# Activity:
In the material below, the lines from the one containing "a hose fashion" through the one containing "SAR: removed, provided" are to be given again exactly, ends included, and no others.

===== Material shown

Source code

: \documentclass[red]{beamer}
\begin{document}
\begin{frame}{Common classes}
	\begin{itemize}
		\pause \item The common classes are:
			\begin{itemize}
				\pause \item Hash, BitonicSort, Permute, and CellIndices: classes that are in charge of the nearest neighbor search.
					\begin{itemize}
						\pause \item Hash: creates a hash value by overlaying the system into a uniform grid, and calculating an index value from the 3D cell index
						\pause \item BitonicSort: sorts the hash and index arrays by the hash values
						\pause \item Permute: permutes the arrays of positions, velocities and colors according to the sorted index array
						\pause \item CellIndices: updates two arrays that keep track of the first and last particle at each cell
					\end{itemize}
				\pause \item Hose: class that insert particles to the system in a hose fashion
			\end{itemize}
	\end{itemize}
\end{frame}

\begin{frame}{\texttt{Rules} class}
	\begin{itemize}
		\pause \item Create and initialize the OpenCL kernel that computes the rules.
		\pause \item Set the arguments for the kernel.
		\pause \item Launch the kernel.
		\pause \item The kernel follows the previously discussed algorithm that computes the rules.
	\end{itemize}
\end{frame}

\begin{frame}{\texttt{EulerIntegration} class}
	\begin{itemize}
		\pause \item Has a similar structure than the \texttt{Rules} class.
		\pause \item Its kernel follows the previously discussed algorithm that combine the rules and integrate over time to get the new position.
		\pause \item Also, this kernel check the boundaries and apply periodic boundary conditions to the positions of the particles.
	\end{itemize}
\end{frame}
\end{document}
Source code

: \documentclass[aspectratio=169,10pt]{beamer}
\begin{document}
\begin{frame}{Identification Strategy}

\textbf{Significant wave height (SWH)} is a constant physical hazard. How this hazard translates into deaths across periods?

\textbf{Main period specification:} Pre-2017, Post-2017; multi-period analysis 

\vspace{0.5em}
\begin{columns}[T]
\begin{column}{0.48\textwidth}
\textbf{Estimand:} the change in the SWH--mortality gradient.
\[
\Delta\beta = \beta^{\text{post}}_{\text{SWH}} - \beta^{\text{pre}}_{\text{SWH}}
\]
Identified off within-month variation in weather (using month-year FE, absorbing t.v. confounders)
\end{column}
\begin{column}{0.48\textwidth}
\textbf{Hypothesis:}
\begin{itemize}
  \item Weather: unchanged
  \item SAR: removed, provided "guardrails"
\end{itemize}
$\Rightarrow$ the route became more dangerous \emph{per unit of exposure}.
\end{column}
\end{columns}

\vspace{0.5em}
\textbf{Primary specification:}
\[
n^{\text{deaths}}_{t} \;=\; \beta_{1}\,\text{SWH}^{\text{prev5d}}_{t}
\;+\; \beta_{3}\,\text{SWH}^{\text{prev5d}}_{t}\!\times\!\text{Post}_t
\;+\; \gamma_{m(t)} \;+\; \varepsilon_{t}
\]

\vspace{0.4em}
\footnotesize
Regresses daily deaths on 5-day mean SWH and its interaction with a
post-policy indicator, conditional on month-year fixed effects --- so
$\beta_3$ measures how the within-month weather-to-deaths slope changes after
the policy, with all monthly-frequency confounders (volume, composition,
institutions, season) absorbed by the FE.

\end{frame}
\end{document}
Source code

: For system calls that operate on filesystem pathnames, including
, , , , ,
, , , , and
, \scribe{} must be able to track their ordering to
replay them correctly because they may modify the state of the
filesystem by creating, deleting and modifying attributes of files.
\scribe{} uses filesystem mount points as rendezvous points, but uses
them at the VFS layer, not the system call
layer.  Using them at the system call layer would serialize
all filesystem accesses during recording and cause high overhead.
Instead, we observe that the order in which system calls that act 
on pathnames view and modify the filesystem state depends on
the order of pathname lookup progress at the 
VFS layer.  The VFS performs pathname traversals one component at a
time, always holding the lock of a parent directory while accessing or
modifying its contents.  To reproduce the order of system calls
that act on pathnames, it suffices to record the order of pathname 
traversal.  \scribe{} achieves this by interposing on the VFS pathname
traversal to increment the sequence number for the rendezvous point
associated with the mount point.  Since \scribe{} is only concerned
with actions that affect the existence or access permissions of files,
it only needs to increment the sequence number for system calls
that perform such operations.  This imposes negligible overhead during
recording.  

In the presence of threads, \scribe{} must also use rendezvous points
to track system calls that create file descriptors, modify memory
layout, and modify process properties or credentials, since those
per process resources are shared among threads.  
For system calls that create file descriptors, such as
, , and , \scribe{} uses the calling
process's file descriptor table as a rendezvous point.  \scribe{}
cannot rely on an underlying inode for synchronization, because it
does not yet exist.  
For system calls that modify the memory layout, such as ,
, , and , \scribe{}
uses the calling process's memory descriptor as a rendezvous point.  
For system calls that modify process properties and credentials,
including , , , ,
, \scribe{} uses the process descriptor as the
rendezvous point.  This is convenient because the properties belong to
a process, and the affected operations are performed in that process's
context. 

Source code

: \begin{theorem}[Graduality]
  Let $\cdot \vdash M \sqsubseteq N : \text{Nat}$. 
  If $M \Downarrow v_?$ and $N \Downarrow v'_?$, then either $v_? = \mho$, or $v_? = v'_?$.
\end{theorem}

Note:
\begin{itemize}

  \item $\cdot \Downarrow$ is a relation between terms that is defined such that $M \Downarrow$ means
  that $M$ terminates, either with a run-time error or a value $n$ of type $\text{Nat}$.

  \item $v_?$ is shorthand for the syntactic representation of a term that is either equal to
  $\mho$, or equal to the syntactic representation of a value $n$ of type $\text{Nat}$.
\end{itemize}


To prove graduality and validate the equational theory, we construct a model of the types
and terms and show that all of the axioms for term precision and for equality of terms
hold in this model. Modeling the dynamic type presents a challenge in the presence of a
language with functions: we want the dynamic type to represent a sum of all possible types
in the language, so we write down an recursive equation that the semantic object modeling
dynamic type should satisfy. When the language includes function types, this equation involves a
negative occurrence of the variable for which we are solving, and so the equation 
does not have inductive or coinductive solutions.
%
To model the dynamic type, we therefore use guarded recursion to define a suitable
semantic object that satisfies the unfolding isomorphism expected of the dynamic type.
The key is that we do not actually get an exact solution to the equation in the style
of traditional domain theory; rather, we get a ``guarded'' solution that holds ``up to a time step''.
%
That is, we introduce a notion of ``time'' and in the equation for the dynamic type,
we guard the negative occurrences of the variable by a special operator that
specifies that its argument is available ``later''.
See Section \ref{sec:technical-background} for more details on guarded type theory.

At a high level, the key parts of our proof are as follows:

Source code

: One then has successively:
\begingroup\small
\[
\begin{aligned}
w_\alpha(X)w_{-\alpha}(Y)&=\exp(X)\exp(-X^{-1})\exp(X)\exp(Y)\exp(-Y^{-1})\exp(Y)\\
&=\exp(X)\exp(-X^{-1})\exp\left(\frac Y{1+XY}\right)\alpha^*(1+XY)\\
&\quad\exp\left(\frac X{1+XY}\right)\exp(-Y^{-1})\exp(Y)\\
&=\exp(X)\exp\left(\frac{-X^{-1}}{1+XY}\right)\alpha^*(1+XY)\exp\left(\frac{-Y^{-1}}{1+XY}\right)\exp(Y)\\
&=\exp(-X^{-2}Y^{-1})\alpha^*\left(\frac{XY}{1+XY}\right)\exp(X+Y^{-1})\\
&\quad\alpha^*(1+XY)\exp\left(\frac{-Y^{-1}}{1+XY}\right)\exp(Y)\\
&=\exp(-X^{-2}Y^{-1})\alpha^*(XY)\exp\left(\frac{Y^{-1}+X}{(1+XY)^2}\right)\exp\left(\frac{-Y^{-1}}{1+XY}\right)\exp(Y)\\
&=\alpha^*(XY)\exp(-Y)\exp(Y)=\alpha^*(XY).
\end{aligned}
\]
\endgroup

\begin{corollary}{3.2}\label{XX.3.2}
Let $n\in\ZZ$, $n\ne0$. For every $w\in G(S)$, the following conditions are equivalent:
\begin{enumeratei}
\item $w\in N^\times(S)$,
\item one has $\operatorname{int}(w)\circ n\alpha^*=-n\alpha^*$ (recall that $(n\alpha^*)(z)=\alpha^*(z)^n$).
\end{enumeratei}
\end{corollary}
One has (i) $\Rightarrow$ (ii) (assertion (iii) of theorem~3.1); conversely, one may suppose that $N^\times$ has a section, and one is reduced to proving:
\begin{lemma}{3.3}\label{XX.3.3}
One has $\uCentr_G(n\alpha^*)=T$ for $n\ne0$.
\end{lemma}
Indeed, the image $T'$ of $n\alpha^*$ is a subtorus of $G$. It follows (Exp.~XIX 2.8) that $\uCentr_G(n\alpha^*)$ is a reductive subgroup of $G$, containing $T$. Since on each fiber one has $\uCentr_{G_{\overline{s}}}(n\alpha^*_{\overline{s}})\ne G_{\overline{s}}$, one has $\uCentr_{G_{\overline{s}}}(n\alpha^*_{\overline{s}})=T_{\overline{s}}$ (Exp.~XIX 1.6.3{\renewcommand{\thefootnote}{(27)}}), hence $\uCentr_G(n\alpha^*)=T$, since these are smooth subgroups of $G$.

==========

# Your response:
				\pause \item Hose: class that insert particles to the system in a hose fashion
			\end{itemize}
	\end{itemize}
\end{frame}

\begin{frame}{\texttt{Rules} class}
	\begin{itemize}
		\pause \item Create and initialize the OpenCL kernel that computes the rules.
		\pause \item Set the arguments for the kernel.
		\pause \item Launch the kernel.
		\pause \item The kernel follows the previously discussed algorithm that computes the rules.
	\end{itemize}
\end{frame}

\begin{frame}{\texttt{EulerIntegration} class}
	\begin{itemize}
		\pause \item Has a similar structure than the \texttt{Rules} class.
		\pause \item Its kernel follows the previously discussed algorithm that combine the rules and integrate over time to get the new position.
		\pause \item Also, this kernel check the boundaries and apply periodic boundary conditions to the positions of the particles.
	\end{itemize}
\end{frame}
\end{document}
Source code

: \documentclass[aspectratio=169,10pt]{beamer}
\begin{document}
\begin{frame}{Identification Strategy}

\textbf{Significant wave height (SWH)} is a constant physical hazard. How this hazard translates into deaths across periods?

\textbf{Main period specification:} Pre-2017, Post-2017; multi-period analysis 

\vspace{0.5em}
\begin{columns}[T]
\begin{column}{0.48\textwidth}
\textbf{Estimand:} the change in the SWH--mortality gradient.
\[
\Delta\beta = \beta^{\text{post}}_{\text{SWH}} - \beta^{\text{pre}}_{\text{SWH}}
\]
Identified off within-month variation in weather (using month-year FE, absorbing t.v. confounders)
\end{column}
\begin{column}{0.48\textwidth}
\textbf{Hypothesis:}
\begin{itemize}
  \item Weather: unchanged
  \item SAR: removed, provided "guardrails"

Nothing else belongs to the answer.